• **RECORD EXTRACTS**:
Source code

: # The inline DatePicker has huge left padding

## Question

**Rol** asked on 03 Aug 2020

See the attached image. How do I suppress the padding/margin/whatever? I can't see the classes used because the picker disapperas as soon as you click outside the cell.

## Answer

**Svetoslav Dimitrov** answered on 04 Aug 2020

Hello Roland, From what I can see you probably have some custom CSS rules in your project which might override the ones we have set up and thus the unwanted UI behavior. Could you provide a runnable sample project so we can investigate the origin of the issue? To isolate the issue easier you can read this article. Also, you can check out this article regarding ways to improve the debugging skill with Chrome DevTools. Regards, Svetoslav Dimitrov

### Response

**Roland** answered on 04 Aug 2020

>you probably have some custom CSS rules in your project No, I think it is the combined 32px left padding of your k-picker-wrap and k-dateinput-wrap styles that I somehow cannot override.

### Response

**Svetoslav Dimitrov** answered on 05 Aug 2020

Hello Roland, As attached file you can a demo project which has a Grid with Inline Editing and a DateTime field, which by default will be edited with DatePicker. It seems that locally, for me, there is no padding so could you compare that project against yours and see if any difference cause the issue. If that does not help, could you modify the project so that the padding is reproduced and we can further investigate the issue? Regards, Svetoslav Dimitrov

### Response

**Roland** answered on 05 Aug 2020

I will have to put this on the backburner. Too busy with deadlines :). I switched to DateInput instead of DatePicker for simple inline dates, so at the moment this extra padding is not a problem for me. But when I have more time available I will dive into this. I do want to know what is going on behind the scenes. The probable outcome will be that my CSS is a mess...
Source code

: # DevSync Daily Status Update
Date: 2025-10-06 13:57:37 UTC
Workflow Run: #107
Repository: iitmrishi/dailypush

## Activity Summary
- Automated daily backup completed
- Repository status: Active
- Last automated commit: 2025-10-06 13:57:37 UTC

• **WHAT YOU NEED TO DO**:
Lines from the start of the records through the one containing "Dimitrov** answered on 05 Aug 2020" are what should be retyped, exactly and in full, both ends included.

• **RESPONSE TO THE TASK**:
Source code

: # The inline DatePicker has huge left padding

## Question

**Rol** asked on 03 Aug 2020

See the attached image. How do I suppress the padding/margin/whatever? I can't see the classes used because the picker disapperas as soon as you click outside the cell.

## Answer

**Svetoslav Dimitrov** answered on 04 Aug 2020

Hello Roland, From what I can see you probably have some custom CSS rules in your project which might override the ones we have set up and thus the unwanted UI behavior. Could you provide a runnable sample project so we can investigate the origin of the issue? To isolate the issue easier you can read this article. Also, you can check out this article regarding ways to improve the debugging skill with Chrome DevTools. Regards, Svetoslav Dimitrov

### Response

**Roland** answered on 04 Aug 2020

>you probably have some custom CSS rules in your project No, I think it is the combined 32px left padding of your k-picker-wrap and k-dateinput-wrap styles that I somehow cannot override.

### Response

**Svetoslav Dimitrov** answered on 05 Aug 2020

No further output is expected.